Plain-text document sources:
^^^^^^^^^^^^^^^^

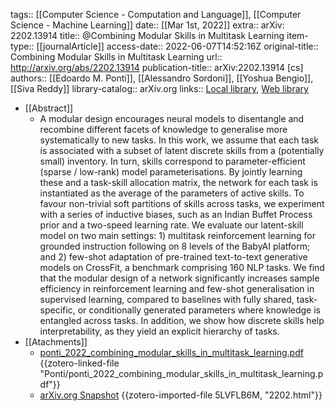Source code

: tags:: [[Computer Science - Computation and Language]], [[Computer Science - Machine Learning]]
date:: [[Mar 1st, 2022]]
extra:: arXiv: 2202.13914
title:: @Combining Modular Skills in Multitask Learning
item-type:: [[journalArticle]]
access-date:: 2022-06-07T14:52:16Z
original-title:: Combining Modular Skills in Multitask Learning
url:: http://arxiv.org/abs/2202.13914
publication-title:: arXiv:2202.13914 [cs]
authors:: [[Edoardo M. Ponti]], [[Alessandro Sordoni]], [[Yoshua Bengio]], [[Siva Reddy]]
library-catalog:: arXiv.org
links:: [Local library](zotero://select/library/items/ETKR62Q2), [Web library](https://www.zotero.org/users/8224007/items/ETKR62Q2)

- [[Abstract]]
	- A modular design encourages neural models to disentangle and recombine different facets of knowledge to generalise more systematically to new tasks. In this work, we assume that each task is associated with a subset of latent discrete skills from a (potentially small) inventory. In turn, skills correspond to parameter-efficient (sparse / low-rank) model parameterisations. By jointly learning these and a task-skill allocation matrix, the network for each task is instantiated as the average of the parameters of active skills. To favour non-trivial soft partitions of skills across tasks, we experiment with a series of inductive biases, such as an Indian Buffet Process prior and a two-speed learning rate. We evaluate our latent-skill model on two main settings: 1) multitask reinforcement learning for grounded instruction following on 8 levels of the BabyAI platform; and 2) few-shot adaptation of pre-trained text-to-text generative models on CrossFit, a benchmark comprising 160 NLP tasks. We find that the modular design of a network significantly increases sample efficiency in reinforcement learning and few-shot generalisation in supervised learning, compared to baselines with fully shared, task-specific, or conditionally generated parameters where knowledge is entangled across tasks. In addition, we show how discrete skills help interpretability, as they yield an explicit hierarchy of tasks.
- [[Atachments]]
	- [ponti_2022_combining_modular_skills_in_multitask_learning.pdf](zotero://select/library/items/8V3AM6WD) {{zotero-linked-file "Ponti/ponti_2022_combining_modular_skills_in_multitask_learning.pdf"}}
	- [arXiv.org Snapshot](https://arxiv.org/abs/2202.13914) {{zotero-imported-file 5LVFLB6M, "2202.html"}}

^^^^^^^^^^^^^^^^

(Directions for this task): From the first line to the last, set down the records word for word and drop the images.

(Response box):
Source code

: tags:: [[Computer Science - Computation and Language]], [[Computer Science - Machine Learning]]
date:: [[Mar 1st, 2022]]
extra:: arXiv: 2202.13914
title:: @Combining Modular Skills in Multitask Learning
item-type:: [[journalArticle]]
access-date:: 2022-06-07T14:52:16Z
original-title:: Combining Modular Skills in Multitask Learning
url:: http://arxiv.org/abs/2202.13914
publication-title:: arXiv:2202.13914 [cs]
authors:: [[Edoardo M. Ponti]], [[Alessandro Sordoni]], [[Yoshua Bengio]], [[Siva Reddy]]
library-catalog:: arXiv.org
links:: [Local library](zotero://select/library/items/ETKR62Q2), [Web library](https://www.zotero.org/users/8224007/items/ETKR62Q2)

- [[Abstract]]
	- A modular design encourages neural models to disentangle and recombine different facets of knowledge to generalise more systematically to new tasks. In this work, we assume that each task is associated with a subset of latent discrete skills from a (potentially small) inventory. In turn, skills correspond to parameter-efficient (sparse / low-rank) model parameterisations. By jointly learning these and a task-skill allocation matrix, the network for each task is instantiated as the average of the parameters of active skills. To favour non-trivial soft partitions of skills across tasks, we experiment with a series of inductive biases, such as an Indian Buffet Process prior and a two-speed learning rate. We evaluate our latent-skill model on two main settings: 1) multitask reinforcement learning for grounded instruction following on 8 levels of the BabyAI platform; and 2) few-shot adaptation of pre-trained text-to-text generative models on CrossFit, a benchmark comprising 160 NLP tasks. We find that the modular design of a network significantly increases sample efficiency in reinforcement learning and few-shot generalisation in supervised learning, compared to baselines with fully shared, task-specific, or conditionally generated parameters where knowledge is entangled across tasks. In addition, we show how discrete skills help interpretability, as they yield an explicit hierarchy of tasks.
- [[Atachments]]
	- [ponti_2022_combining_modular_skills_in_multitask_learning.pdf](zotero://select/library/items/8V3AM6WD) {{zotero-linked-file "Ponti/ponti_2022_combining_modular_skills_in_multitask_learning.pdf"}}
	- [arXiv.org Snapshot](https://arxiv.org/abs/2202.13914) {{zotero-imported-file 5LVFLB6M, "2202.html"}}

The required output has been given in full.